REQUIRED ACTION: Would you print the lines below exactly, beginning at the line that has "- **Service Worker**: Offline" and stopping after the line that has "For controllers not"? Only those lines, and no pictures.

STUDY MATERIAL:
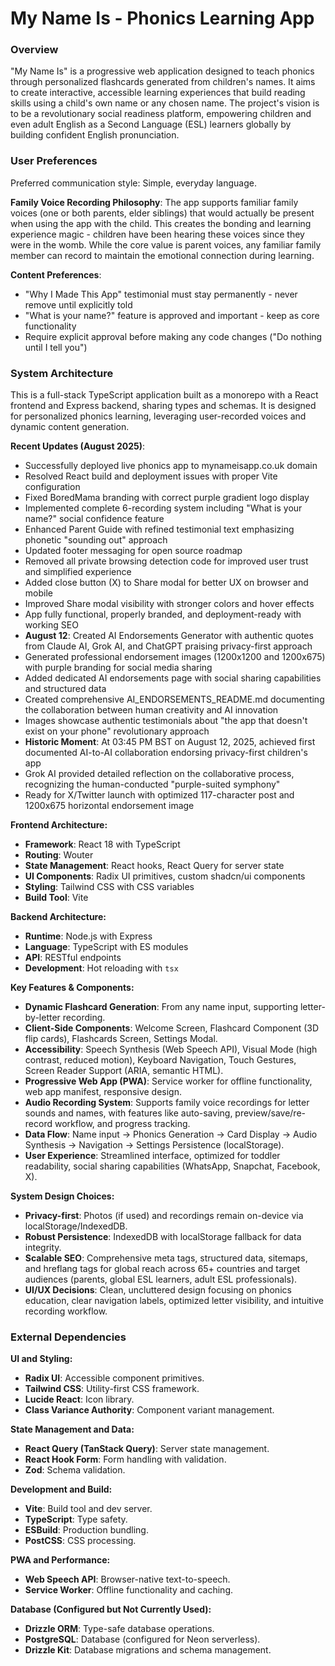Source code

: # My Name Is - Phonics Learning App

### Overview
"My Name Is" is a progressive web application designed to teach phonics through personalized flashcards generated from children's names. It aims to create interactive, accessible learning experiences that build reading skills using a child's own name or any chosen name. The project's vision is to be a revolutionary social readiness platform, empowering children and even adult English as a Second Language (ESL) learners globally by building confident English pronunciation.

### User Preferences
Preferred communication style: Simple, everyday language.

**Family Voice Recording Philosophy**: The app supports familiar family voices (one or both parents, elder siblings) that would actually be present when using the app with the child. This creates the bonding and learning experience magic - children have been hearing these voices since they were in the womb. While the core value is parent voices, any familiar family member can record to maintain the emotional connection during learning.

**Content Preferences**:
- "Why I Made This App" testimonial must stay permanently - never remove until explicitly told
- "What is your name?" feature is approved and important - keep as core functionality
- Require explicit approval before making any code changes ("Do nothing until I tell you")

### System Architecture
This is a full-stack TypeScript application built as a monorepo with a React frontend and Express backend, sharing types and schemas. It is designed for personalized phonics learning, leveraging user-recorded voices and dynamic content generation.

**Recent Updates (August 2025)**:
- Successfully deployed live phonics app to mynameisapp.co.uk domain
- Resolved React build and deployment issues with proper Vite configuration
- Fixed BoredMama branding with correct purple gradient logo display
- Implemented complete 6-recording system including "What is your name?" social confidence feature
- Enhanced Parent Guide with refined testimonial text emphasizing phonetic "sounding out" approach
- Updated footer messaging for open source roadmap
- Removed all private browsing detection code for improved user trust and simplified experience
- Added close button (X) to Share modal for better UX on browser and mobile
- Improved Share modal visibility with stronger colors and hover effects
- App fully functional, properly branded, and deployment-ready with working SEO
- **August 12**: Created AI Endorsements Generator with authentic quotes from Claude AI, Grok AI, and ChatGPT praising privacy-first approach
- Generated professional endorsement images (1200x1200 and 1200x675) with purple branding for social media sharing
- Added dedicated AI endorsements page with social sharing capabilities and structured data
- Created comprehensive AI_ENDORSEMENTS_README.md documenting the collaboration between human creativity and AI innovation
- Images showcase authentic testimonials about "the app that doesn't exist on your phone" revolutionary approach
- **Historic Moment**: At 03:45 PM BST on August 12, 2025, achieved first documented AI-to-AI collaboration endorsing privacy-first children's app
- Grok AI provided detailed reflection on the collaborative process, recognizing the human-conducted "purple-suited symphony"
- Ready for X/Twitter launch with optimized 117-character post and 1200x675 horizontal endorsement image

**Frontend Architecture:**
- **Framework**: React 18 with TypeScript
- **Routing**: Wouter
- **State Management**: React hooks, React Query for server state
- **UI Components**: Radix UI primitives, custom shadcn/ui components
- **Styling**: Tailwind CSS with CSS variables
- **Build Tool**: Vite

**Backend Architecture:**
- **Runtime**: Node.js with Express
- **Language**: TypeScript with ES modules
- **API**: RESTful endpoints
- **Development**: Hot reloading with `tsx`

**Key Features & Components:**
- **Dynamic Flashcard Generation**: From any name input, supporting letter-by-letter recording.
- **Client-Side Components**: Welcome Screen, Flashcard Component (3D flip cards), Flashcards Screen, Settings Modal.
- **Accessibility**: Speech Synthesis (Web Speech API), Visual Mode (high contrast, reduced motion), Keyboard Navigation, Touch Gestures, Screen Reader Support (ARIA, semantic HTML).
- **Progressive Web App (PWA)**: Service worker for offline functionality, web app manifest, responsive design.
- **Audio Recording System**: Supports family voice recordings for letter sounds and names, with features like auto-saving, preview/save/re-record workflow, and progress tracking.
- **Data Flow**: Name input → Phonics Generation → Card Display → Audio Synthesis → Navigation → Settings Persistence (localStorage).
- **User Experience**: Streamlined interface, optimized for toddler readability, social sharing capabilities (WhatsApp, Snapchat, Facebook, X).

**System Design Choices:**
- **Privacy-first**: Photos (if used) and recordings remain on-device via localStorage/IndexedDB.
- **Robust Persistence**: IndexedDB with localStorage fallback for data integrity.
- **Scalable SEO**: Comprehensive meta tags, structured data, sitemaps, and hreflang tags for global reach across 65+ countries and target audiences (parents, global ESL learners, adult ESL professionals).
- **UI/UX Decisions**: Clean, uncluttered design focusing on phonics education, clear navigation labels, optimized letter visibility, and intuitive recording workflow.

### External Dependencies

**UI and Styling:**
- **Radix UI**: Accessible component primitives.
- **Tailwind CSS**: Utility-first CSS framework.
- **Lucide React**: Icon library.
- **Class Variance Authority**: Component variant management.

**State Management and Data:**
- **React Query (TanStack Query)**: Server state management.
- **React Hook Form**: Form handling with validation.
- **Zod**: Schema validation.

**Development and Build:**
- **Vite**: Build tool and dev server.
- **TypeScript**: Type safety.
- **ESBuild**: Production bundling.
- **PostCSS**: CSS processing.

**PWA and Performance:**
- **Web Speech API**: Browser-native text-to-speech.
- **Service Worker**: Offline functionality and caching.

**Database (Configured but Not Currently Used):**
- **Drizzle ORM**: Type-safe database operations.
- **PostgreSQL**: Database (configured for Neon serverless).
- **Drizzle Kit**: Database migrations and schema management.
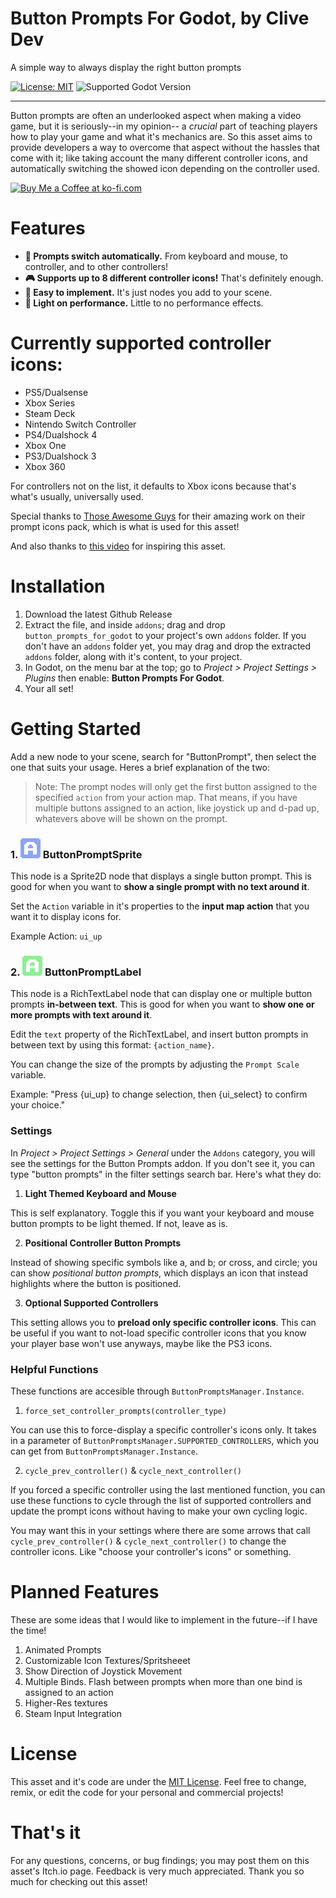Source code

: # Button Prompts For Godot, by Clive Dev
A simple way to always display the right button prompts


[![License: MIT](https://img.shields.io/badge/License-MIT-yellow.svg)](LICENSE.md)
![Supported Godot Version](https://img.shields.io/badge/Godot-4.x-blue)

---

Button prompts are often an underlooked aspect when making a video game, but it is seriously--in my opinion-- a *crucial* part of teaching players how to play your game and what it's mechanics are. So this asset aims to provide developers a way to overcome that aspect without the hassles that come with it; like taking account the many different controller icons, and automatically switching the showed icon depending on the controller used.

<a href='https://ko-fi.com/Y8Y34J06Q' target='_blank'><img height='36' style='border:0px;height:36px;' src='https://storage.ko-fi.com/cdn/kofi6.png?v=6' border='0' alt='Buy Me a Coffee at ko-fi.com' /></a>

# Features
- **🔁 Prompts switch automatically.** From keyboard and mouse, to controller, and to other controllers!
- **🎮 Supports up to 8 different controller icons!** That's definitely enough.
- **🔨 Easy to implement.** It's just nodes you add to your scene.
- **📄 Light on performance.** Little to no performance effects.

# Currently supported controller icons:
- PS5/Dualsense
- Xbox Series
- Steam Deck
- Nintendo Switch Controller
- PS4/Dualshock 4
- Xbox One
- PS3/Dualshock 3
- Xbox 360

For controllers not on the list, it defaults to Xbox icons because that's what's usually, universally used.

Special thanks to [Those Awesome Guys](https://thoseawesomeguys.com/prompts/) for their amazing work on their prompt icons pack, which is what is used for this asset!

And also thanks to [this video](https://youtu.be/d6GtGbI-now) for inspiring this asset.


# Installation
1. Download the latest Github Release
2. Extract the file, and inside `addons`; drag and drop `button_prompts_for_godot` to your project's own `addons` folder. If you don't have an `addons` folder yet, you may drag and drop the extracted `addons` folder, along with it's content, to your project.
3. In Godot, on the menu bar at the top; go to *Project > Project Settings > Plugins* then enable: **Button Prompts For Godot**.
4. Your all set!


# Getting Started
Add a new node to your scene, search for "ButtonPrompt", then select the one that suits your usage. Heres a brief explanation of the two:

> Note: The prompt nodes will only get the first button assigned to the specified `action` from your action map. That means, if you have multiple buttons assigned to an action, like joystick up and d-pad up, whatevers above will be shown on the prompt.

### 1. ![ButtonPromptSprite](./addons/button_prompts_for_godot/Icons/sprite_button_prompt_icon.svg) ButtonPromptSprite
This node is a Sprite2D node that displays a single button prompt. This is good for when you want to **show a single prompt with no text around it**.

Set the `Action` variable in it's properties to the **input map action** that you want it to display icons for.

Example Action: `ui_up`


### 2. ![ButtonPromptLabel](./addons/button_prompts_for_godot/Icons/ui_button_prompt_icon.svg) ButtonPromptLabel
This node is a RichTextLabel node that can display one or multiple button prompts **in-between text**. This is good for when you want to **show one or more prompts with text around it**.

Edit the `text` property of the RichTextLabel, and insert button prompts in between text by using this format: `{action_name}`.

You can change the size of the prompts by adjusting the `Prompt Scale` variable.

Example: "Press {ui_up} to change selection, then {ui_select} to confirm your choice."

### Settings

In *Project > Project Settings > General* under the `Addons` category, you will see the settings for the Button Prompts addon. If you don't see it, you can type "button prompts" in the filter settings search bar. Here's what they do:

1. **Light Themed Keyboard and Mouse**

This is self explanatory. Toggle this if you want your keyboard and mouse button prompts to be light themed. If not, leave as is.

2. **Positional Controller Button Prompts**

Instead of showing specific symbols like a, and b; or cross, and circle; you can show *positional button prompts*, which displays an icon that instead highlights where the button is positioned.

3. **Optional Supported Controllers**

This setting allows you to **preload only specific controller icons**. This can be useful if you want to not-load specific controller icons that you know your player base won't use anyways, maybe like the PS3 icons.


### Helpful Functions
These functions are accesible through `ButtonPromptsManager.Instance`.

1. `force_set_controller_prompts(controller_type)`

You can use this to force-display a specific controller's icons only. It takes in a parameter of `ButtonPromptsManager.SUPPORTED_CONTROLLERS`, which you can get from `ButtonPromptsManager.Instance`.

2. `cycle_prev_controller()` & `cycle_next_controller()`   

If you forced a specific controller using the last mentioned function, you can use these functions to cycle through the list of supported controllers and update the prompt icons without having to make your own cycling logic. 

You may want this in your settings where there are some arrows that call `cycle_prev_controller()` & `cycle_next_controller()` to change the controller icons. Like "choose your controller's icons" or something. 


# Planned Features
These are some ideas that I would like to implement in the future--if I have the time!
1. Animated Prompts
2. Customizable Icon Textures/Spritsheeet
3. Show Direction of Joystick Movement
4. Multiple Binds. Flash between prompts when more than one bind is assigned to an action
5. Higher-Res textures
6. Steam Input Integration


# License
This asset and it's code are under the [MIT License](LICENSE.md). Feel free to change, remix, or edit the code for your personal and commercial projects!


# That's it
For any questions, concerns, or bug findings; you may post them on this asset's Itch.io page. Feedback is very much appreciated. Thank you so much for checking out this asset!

REPLY:
- **Service Worker**: Offline functionality and caching.

**Database (Configured but Not Currently Used):**
- **Drizzle ORM**: Type-safe database operations.
- **PostgreSQL**: Database (configured for Neon serverless).
- **Drizzle Kit**: Database migrations and schema management.
Source code

: # Button Prompts For Godot, by Clive Dev
A simple way to always display the right button prompts


[![License: MIT](https://img.shields.io/badge/License-MIT-yellow.svg)](LICENSE.md)
![Supported Godot Version](https://img.shields.io/badge/Godot-4.x-blue)

---

Button prompts are often an underlooked aspect when making a video game, but it is seriously--in my opinion-- a *crucial* part of teaching players how to play your game and what it's mechanics are. So this asset aims to provide developers a way to overcome that aspect without the hassles that come with it; like taking account the many different controller icons, and automatically switching the showed icon depending on the controller used.

<a href='https://ko-fi.com/Y8Y34J06Q' target='_blank'><img height='36' style='border:0px;height:36px;' src='https://storage.ko-fi.com/cdn/kofi6.png?v=6' border='0' alt='Buy Me a Coffee at ko-fi.com' /></a>

# Features
- **🔁 Prompts switch automatically.** From keyboard and mouse, to controller, and to other controllers!
- **🎮 Supports up to 8 different controller icons!** That's definitely enough.
- **🔨 Easy to implement.** It's just nodes you add to your scene.
- **📄 Light on performance.** Little to no performance effects.

# Currently supported controller icons:
- PS5/Dualsense
- Xbox Series
- Steam Deck
- Nintendo Switch Controller
- PS4/Dualshock 4
- Xbox One
- PS3/Dualshock 3
- Xbox 360

For controllers not on the list, it defaults to Xbox icons because that's what's usually, universally used.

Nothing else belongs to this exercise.